• [YOUR TASK]: Transcribe, starting at the line with "shop: Optiker" and ending at the line with "Utilizando a liguagem", every line of the material below exactly, but leave out the pictures and anything outside that span.
○ ○ ○ ○ ○ ○ ○
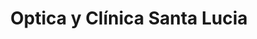 ---
title: "Optica y Clínica Santa Lucia"
url: /retalhuleu/optica-y-clinica-santa-lucia/
shop: Optiker
---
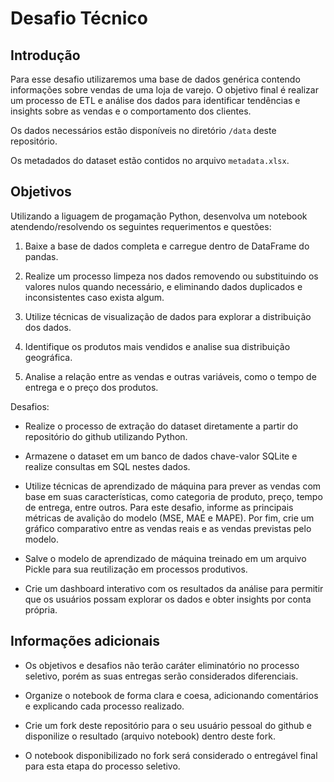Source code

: # Desafio Técnico

## Introdução
Para esse desafio utilizaremos uma base de dados genérica contendo informações sobre vendas de uma loja de varejo. O objetivo final é realizar um processo de ETL e análise dos dados para identificar tendências e insights sobre as vendas e o comportamento dos clientes.

Os dados necessários estão disponíveis no diretório `/data` deste repositório.

Os metadados do dataset estão contidos no arquivo `metadata.xlsx`.

## Objetivos 

Utilizando a liguagem de progamação Python, desenvolva um notebook atendendo/resolvendo os seguintes requerimentos e questões:

1. Baixe a base de dados completa e carregue dentro de DataFrame do pandas.

2. Realize um processo limpeza nos dados removendo ou substituindo os valores nulos quando necessário, e eliminando dados duplicados e inconsistentes caso exista algum.

3. Utilize técnicas de visualização de dados para explorar a distribuição dos dados.

5. Identifique os produtos mais vendidos e analise sua distribuição geográfica.

6. Analise a relação entre as vendas e outras variáveis, como o tempo de entrega e o preço dos produtos.


Desafios: 
* Realize o processo de extração do dataset diretamente a partir do repositório do github utilizando Python.

* Armazene o dataset em um banco de dados chave-valor SQLite e realize consultas em SQL nestes dados.

* Utilize técnicas de aprendizado de máquina para prever as vendas com base em suas características, como categoria de produto, preço, tempo de entrega, entre outros. Para este desafio, informe as principais métricas de avalição do modelo (MSE, MAE e MAPE). Por fim, crie um gráfico comparativo entre as vendas reais e as vendas previstas pelo modelo.

* Salve o modelo de aprendizado de máquina treinado em um arquivo Pickle para sua reutilização em processos produtivos. 

* Crie um dashboard interativo com os resultados da análise para permitir que os usuários possam explorar os dados e obter insights por conta própria.


## Informações adicionais
* Os objetivos e desafios não terão caráter eliminatório no processo seletivo, porém as suas entregas serão considerados diferenciais.

* Organize o notebook de forma clara e coesa, adicionando comentários e explicando cada processo realizado.

* Crie um fork deste repositório para o seu usuário pessoal do github e disponilize o resultado (arquivo notebook) dentro deste fork.

* O notebook disponibilizado no fork será considerado o entregável final para esta etapa do processo seletivo.

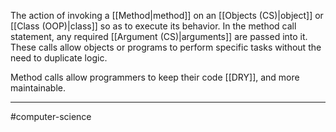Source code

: The action of invoking a [[Method|method]] on an [[Objects (CS)|object]] or [[Class (OOP)|class]] so as to execute its behavior. In the method call statement, any required [[Argument (CS)|arguments]] are passed into it. These calls allow objects or programs to perform specific tasks without the need to duplicate logic.

Method calls allow programmers to keep their code [[DRY]], and more maintainable.

---
#computer-science 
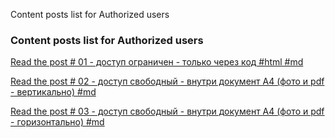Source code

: Content posts list for Authorized users

### Content posts list for Authorized users 

[Read the post # 01 - доступ ограничен - только через код #html #md](./01/auth.html)

[Read the post # 02 - доступ свободный - внутри документ A4 (фото и pdf - вертикально) #md](./02/)

[Read the post # 03 - доступ свободный - внутри документ A4 (фото и pdf - горизонтально) #md](./03/)
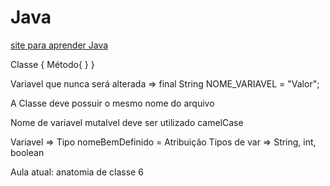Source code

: # Java

[site para aprender Java](https://glysns.gitbook.io/java-basico)

Classe {
	Método{
	}
}

Variavel que nunca será alterada => final String NOME_VARIAVEL = "Valor";

A Classe deve possuir o mesmo nome do arquivo

Nome de variavel mutalvel deve ser utilizado camelCase

Variavel => Tipo nomeBemDefinido = Atribuição
Tipos de var => String, int, boolean



Aula atual: anatomia de classe 6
○ ○ ○ ○ ○ ○ ○
• [RESULT OF THE TASK]:
shop: Optiker
---
Source code

: # Desafio Técnico

## Introdução
Para esse desafio utilizaremos uma base de dados genérica contendo informações sobre vendas de uma loja de varejo. O objetivo final é realizar um processo de ETL e análise dos dados para identificar tendências e insights sobre as vendas e o comportamento dos clientes.

Os dados necessários estão disponíveis no diretório `/data` deste repositório.

Os metadados do dataset estão contidos no arquivo `metadata.xlsx`.

## Objetivos 

Utilizando a liguagem de progamação Python, desenvolva um notebook atendendo/resolvendo os seguintes requerimentos e questões:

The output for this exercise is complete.